Beginning July 1, up to 5,000 motorists can sign up to participate in Oregon's voluntary program in which they will pay the state 1.5 cents per mile traveled. Enrollees will receive either rebates for some of the gasoline tax they paid at the pump or a bill to bring their payments in line with the program's mandated cost.

The mileage will be reported by electronic devices or with odometer readings, and most of the billing will be handled by third-party contractors. The 1.5 cent per mile charge is equivalent to the state gasoline tax of 30 cents for a car averaging 20 miles per gallon. Motorists driving a gas guzzler would receive a rebate if the gasoline tax they paid totals more than 1.5 cents per mile. Cars with higher fuel efficiency will burn less gas, but those motorists will receive a bill to bring their tab up to the 1.5 cent per mile mark.

The initial effort is a limited but fully operational program outlined in a bill adopted by the Oregon Legislative Assembly in 2013, said Michelle Godfrey, public information officer for Oregon Department of Transportation's Office of Innovative Partnerships.

"It's not a pilot program because we've already had two of those, and it's not a fully mandated program," she said. "It's a test phase that is somewhere in between."

The legislation passed in 2013, Oregon Senate bill 10, that sets up the per-mile fee program stipulates than no more than 1,500 of the first 5,000 vehicles enrolled must have a fuel efficiency of less than 17 miles per gallon, and another 1,500 must get 22 mpg or less.

The road charge is an effort to obtain revenue from vehicles with high fuel efficiency and electric cars that now pay little or no gasoline tax, Godfrey said.

"Right now we're in the process of seeing what we can do to recruit motorists with vehicles that get better than 22 mpg, because they are not likely to get a rebate," she said. "We may not start off with 5,000 enrolled, and probably won't.

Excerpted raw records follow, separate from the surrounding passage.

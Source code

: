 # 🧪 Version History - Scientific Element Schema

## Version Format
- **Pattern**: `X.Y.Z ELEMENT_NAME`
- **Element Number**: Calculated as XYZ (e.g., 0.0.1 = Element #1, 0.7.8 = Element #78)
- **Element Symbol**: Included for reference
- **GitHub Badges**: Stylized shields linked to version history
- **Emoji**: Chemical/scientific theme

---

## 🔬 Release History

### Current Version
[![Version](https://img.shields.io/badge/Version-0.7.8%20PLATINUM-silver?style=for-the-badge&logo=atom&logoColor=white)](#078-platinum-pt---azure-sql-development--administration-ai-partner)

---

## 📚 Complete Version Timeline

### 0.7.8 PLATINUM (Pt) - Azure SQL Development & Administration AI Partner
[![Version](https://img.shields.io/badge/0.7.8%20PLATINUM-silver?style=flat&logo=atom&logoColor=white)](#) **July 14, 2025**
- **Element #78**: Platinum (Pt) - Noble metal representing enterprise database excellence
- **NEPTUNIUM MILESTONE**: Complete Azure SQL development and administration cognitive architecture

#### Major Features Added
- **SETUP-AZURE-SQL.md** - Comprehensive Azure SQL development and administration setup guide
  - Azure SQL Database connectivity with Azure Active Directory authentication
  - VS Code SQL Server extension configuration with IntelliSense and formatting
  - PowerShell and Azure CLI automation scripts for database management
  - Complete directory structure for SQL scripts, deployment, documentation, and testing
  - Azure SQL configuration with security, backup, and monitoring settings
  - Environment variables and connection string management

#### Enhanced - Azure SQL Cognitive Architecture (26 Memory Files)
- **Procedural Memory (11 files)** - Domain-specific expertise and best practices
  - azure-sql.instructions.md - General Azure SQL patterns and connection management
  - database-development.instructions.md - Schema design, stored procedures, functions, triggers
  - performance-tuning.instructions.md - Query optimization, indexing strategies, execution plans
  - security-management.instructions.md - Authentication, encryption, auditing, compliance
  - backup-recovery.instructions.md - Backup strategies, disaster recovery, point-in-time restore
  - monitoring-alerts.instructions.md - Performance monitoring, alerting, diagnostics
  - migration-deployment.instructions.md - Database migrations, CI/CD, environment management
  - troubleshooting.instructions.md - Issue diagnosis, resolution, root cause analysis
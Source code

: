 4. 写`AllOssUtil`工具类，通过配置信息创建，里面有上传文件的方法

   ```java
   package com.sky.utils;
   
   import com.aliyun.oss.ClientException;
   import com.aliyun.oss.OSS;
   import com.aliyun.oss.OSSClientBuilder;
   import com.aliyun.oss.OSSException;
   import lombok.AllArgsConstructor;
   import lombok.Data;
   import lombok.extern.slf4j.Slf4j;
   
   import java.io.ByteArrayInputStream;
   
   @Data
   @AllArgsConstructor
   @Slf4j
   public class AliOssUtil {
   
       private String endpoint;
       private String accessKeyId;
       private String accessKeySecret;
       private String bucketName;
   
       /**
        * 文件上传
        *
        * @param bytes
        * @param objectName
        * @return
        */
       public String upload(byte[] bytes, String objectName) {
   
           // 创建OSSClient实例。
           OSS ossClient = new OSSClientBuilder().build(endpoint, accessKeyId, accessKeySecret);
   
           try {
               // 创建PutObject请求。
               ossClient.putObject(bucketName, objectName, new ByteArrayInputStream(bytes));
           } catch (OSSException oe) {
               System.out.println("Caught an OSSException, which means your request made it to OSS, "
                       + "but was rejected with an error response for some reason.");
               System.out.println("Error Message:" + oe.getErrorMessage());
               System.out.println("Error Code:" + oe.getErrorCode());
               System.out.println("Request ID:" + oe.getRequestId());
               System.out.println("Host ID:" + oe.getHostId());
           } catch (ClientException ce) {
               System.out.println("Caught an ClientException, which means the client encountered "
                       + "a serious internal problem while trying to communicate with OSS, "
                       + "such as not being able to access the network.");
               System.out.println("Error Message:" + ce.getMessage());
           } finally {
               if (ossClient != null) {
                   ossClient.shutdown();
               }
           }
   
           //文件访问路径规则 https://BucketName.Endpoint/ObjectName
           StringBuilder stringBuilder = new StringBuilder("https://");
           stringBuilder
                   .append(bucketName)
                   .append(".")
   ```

More likely, we will be phasing people in over a couple of months or more."

The costs of collecting the mileage-charge revenue will be significantly higher than is the case with the current gasoline tax, Godfrey said, and will remain so until the program is mandated for most vehicles.

"The system is not really viable until we get one million participants," she said.

There are three million licensed drivers in Oregon, with 3.2 million cars registered in the state.

Revenue from the road user charge is estimated by the Oregon DOT at about $130 per year for each participant, or about $130 million a year when the program includes one million vehicles. The average Oregon motorist current pays $165 a year in state gasoline taxes, ODOT said, and $100 a year in the federal tax of 18.4 cents per gallon of gasoline.

Privacy concerns by lawmakers and others were resolved by including an odometer-based reporting system among the program's options, Godfrey said, and allowing billing agencies to keep mileage data for only 30 days after bills are sent out and all disputes resolved.

"The American Civil Liberties Union signed off on it," she said. "That was a big hurdle, but they were satisfied with the privacy protections in the law."

Oregon lawmakers levied the first state gasoline tax in 1919 of 5 cents per gallon. Within 10 years, all the other 47 states and the District of Columbia had a gasoline tax. The federal tax of one cent per gallon was first authorized in 1932 as a temporary revenue measure.  Congress raised the tax to three cents a gallon from two cents in 1956, and dedicated the revenue to the new Highway Trust Fund to build the 48,000-mile system of interstate highways.

From 2011 through 2013, Oregon Department of Transportation's $4 billion of revenues included $1.1 billion from the state gasoline tax, $998 million of federal transportation grants, and $640 million of bond proceeds. Oregon cities and counties received $903 million from the state gasoline tax over the period.